The researchers put groups of students into four ‘game’ situations in a computer-simulated economy. They were given ‘resources’ with which to produce, consume and trade. To grow, the economy needed to reach a threshold level of capital, which required the group to co- ordinate their actions to save resources for future rounds.

In the first simulation, the group was unable to communicate at all and acted with short- sighted self-interest, consuming all the resources. The economy did not reach the threshold.

The second simulation introduced communication via unrestricted chat rooms – but the commitments made were not binding and individuals could benefit by reneging on promises. Again, the economy did not reliably escape the poverty trap.

The third simulation removed communication and randomly assigned two social planners to make competing proposals for the amount each individual should invest, consume and trade – and these were voted on. The lack of communication meant that the two social planners did not need to compete to win votes, thus the level of investment proposed fluctuated widely and growth was not guaranteed.

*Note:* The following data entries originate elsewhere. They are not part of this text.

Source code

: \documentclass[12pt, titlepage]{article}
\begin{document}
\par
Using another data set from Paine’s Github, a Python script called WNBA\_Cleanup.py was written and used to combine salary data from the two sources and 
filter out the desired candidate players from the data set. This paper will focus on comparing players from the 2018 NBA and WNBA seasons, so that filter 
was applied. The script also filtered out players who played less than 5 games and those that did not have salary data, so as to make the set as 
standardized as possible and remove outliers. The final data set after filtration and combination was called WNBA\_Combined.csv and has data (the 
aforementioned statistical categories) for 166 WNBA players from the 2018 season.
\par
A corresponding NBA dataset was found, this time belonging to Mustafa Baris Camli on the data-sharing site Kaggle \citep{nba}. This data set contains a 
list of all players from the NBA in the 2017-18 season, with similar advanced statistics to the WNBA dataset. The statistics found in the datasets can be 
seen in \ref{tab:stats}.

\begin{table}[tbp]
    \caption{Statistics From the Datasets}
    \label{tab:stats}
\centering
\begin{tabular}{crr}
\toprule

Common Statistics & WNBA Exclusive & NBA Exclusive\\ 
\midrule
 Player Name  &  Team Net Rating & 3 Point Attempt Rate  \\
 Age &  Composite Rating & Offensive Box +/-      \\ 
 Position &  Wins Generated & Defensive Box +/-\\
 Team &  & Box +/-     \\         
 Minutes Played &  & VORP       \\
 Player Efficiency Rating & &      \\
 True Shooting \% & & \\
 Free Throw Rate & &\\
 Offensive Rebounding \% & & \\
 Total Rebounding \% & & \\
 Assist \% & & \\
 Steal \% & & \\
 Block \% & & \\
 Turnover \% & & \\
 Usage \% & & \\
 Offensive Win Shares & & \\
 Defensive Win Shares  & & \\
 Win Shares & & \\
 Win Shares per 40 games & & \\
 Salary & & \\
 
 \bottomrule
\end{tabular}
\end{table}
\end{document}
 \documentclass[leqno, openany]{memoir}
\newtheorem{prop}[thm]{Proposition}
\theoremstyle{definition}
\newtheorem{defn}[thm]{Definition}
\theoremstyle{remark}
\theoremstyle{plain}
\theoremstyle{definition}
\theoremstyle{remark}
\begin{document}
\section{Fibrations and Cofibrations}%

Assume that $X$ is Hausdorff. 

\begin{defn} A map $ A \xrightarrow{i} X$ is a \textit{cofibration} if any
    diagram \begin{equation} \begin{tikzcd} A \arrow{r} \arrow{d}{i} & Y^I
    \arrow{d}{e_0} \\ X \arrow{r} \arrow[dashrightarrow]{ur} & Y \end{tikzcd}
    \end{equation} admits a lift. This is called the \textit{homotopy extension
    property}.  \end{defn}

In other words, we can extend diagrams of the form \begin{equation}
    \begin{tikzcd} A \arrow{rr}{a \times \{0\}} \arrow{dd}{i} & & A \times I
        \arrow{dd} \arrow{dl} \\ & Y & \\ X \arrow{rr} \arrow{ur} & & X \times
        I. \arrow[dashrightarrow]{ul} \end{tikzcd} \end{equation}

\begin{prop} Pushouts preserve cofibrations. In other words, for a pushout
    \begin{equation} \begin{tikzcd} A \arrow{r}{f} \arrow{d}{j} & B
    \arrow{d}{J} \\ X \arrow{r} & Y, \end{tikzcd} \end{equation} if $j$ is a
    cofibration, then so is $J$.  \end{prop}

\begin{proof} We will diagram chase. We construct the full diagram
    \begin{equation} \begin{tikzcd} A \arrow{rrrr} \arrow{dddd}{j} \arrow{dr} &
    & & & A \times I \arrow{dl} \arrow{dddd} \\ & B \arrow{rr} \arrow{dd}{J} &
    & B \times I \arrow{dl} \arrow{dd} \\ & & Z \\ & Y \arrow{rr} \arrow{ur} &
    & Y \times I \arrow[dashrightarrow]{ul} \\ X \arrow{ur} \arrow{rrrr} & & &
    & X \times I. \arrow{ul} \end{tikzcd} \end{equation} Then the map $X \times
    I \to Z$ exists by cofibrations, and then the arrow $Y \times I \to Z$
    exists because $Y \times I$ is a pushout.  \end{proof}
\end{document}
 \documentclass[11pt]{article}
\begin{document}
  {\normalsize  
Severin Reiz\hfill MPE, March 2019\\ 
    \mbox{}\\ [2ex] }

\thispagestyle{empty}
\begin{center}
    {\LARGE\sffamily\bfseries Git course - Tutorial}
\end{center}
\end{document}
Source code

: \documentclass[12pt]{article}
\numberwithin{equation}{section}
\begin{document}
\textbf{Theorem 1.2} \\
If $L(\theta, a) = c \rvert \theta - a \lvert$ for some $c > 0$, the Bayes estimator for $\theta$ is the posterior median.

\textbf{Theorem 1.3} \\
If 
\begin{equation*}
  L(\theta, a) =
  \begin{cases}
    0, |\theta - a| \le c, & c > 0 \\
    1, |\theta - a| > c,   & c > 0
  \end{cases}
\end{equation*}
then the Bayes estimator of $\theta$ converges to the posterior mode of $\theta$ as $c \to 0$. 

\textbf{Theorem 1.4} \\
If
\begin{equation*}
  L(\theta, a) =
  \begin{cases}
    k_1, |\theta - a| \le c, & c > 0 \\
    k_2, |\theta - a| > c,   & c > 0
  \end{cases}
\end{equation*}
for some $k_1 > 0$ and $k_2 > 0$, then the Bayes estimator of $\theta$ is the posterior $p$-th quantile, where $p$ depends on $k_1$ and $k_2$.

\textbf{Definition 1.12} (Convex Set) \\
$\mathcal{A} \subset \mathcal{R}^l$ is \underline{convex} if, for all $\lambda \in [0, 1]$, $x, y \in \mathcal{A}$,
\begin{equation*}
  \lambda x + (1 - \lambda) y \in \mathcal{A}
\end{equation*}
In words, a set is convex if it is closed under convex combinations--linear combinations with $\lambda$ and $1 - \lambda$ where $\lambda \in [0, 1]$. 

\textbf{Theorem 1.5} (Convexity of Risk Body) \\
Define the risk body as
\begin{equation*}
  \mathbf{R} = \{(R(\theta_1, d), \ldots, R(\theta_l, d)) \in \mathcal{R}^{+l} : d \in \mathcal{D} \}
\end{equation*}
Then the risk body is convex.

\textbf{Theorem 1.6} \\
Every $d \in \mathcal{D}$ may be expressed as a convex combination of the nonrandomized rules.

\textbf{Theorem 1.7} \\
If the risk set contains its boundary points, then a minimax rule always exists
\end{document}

Only in the fourth simulation, where individuals were allowed to vote and communicate, did the group consistently co-ordinate and escape the poverty trap. The voting ensured that promises were accountable, and communication meant that the social planners had to promise the socially desirable level of investment.

The coordination problem has several applications. For example, the threshold can be seen as the level of infrastructure or capital stock required for sustainable development, and the motivation to consume straight away can be seen as the desire for wealthy individuals and companies to invest outside their country or for politicians to be corrupt.


Notes for editors: ‘The Impact of Simple Institutions in Experimental Economies with Poverty Traps’ by Mónica Capra, Tomomi Tanaka, Colin Camerer, Lauren Feiler, Veronica Sovero and Charles Noussair is published in the July 2009 issue of the Economic Journal.

Mónica Capra is at Emory University. Tomomi Tanaka is at Arizona State University. Colin Camerer is at the California Institute of Technology. Lauren Feiler is at Carlton College. Veronica Sovero is at UCLA. Charles Noussair is at Tilburg University.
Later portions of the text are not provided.